Russia demands Ukrainian surrender in Mariupol

Russia demands Ukrainian surrender in Mariupol

KVIV (Reuters) -Russia gave holdout Ukrainian soldiers an ultimatum on Sunday to lay down arms in the pulverised southeastern port of Mariupol which Moscow said its forces nearly completely controlled in what would be its biggest capture of the nearly two-month war.

Several hours after the 0300 GMT deadline there was no sign of compliance by Ukrainian fighters holed up in the vast Azovstal steelworks overlooking the Sea of Azov.

Having failed to overcome Ukrainian resistance in the north since President Vladimir Putin's Feb. 24 invasion, the Russian military has refocused on the eastern Donbas region where Mariupol is the main port.

The Russian Defence Ministry said its troops had cleared the urban area of Mariupol, which has seen some of the fiercest fighting and worst civilian suffering with bodies littering streets and thousands hunkered down in atrocious conditions underground.

The steelworks, one of Europe's biggest metallurgical plants with a maze of rail tracks and blast furnaces, has become a last stand for the outnumbered defenders.

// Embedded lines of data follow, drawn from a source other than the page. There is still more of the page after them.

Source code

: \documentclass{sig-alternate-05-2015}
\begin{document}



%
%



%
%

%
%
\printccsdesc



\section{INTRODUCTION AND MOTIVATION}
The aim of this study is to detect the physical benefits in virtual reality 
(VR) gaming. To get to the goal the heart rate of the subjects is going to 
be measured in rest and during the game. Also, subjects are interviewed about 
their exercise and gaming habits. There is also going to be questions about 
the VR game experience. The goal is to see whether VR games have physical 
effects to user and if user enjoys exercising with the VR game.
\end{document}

"The Russian Armed Forces offer the militants of nationalist battalions and foreign mercenaries from 06:00 (Moscow time) on April 17, 2022, to stop any hostilities and lay down their arms," the defence ministry said in a statement.

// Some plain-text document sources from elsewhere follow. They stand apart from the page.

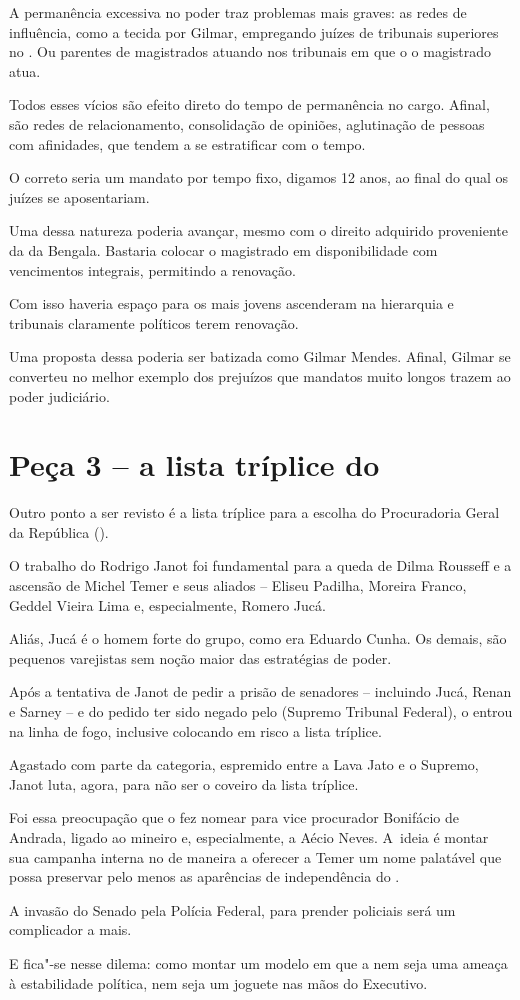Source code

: A permanência excessiva no poder traz problemas mais graves: as redes de
influência, como a tecida por Gilmar, empregando juízes de tribunais
superiores no . Ou parentes de magistrados atuando nos tribunais em
que o o magistrado atua.

Todos esses vícios são efeito direto do tempo de permanência no cargo.
Afinal, são redes de relacionamento, consolidação de opiniões,
aglutinação de pessoas com afinidades, que tendem a se estratificar com
o tempo.

O correto seria um mandato por tempo fixo, digamos 12 anos, ao final do
qual os juízes se aposentariam.

Uma  dessa natureza poderia avançar, mesmo com o direito adquirido
proveniente da  da Bengala. Bastaria colocar o magistrado em
disponibilidade com vencimentos integrais, permitindo a renovação.

Com isso haveria espaço para os mais jovens ascenderam na hierarquia e
tribunais claramente políticos terem renovação.

Uma proposta dessa poderia ser batizada como  Gilmar Mendes. Afinal,
Gilmar se converteu no melhor exemplo dos prejuízos que mandatos muito
longos trazem ao poder judiciário.

\section{Peça 3 -- a lista tríplice do }

Outro ponto a ser revisto é a lista tríplice para a escolha do
Procuradoria Geral da República ().

O trabalho do  Rodrigo Janot foi fundamental para a queda de Dilma
Rousseff e a ascensão de Michel Temer e seus aliados -- Eliseu Padilha,
Moreira Franco, Geddel Vieira Lima e, especialmente, Romero Jucá.

Aliás, Jucá é o homem forte do grupo, como era Eduardo Cunha. Os demais,
são pequenos varejistas sem noção maior das estratégias de poder.

Após a tentativa de Janot de pedir a prisão de senadores -- incluindo
Jucá, Renan e Sarney -- e do pedido ter sido negado pelo  (Supremo
Tribunal Federal), o  entrou na linha de fogo, inclusive colocando em
risco a lista tríplice.

Agastado com parte da categoria, espremido entre a Lava Jato e o
Supremo, Janot luta, agora, para não ser o coveiro da lista tríplice.

Foi essa preocupação que o fez nomear para vice procurador Bonifácio de
Andrada, ligado ao  mineiro e, especialmente, a Aécio Neves. A~ideia
é montar sua campanha interna no  de maneira a oferecer a Temer um
nome palatável que possa preservar pelo menos as aparências de
independência do .

A invasão do Senado pela Polícia Federal, para prender policiais será um
complicador a mais.

E fica"-se nesse dilema: como montar um modelo em que a  nem seja uma
ameaça à estabilidade política, nem seja um joguete nas mãos do
Executivo.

"All who lay down their arms are guaranteed that their lives will be spared," it said, offering the defending "remnants" a four-hour window to leave the plant without arms or ammunition.

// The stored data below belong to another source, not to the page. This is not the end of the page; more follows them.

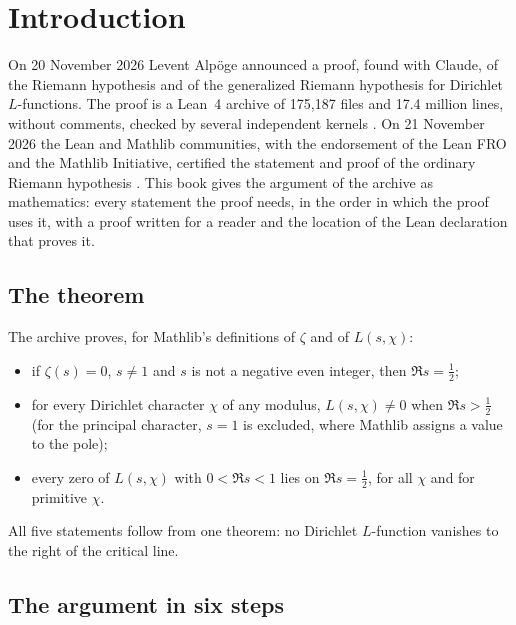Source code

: \chapter*{Introduction}\label{ch:intro}

On 20 November 2026 Levent Alpöge announced a proof, found with Claude, of the Riemann hypothesis and of the generalized Riemann hypothesis for Dirichlet $L$-functions. The proof is a Lean~4 archive of 175{,}187 files and 17.4 million lines, without comments, checked by several independent kernels \cite{sutherland-2026}. On 21 November 2026 the Lean and Mathlib communities, with the endorsement of the Lean FRO and the Mathlib Initiative, certified the statement and proof of the ordinary Riemann hypothesis \cite{leanfro-2026}. This book gives the argument of the archive as mathematics: every statement the proof needs, in the order in which the proof uses it, with a proof written for a reader and the location of the Lean declaration that proves it.

\section*{The theorem}

The archive proves, for Mathlib's definitions of $\zeta$ and of $L(s,\chi)$:
\begin{itemize}
\item if $\zeta(s)=0$, $s\neq1$ and $s$ is not a negative even integer, then $\Re s=\tfrac12$;
\item for every Dirichlet character $\chi$ of any modulus, $L(s,\chi)\ne0$ when $\Re s>\tfrac12$ (for the principal character, $s=1$ is excluded, where Mathlib assigns a value to the pole);
\item every zero of $L(s,\chi)$ with $0<\Re s<1$ lies on $\Re s=\tfrac12$, for all $\chi$ and for primitive $\chi$.
\end{itemize}
All five statements follow from one theorem: no Dirichlet $L$-function vanishes to the right of the critical line.

\section*{The argument in six steps}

There was no immediate response from Kyiv to the ultimatum, though Ukraine's military said Russian air strikes on Mariupol continued along with assault operations near the port.

Ukrainian President Volodymyr Zelenskiy accused Russia on Saturday of "deliberately trying to destroy everyone" in Mariupol and said his government was in touch with the defenders. But he did not address Moscow's claim that Ukrainian forces were no longer in urban districts.

He said killing his troops would put paid to peace efforts.

"Our soldiers are blocked, the wounded are blocked. There is a humanitarian crisis... Nevertheless, the guys are defending themselves," he told the Ukrainska Pravda news portal.

PRIZE FOR MOSCOW

If Russia's capture of the port is confirmed, it would be the first major Ukrainian city to fall since the invasion and a strategic prize for Moscow: connecting territory that it holds in Donbas with the Crimea region it annexed in 2014.

Russia calls its action a special military operation aimed at demilitarising Ukraine and clearing out what it calls dangerous nationalists.

Russia said Ukraine had lost more than 4,000 soldiers in Mariupol as of Saturday. Kyiv says between 2,500 and 3,000 Ukrainian troops have died so far in the war nationwide

It was not known how many soldiers were in the steelworks. Satellite images have shown smoke and fire coming from the area, which is riddled with tunnels underneath.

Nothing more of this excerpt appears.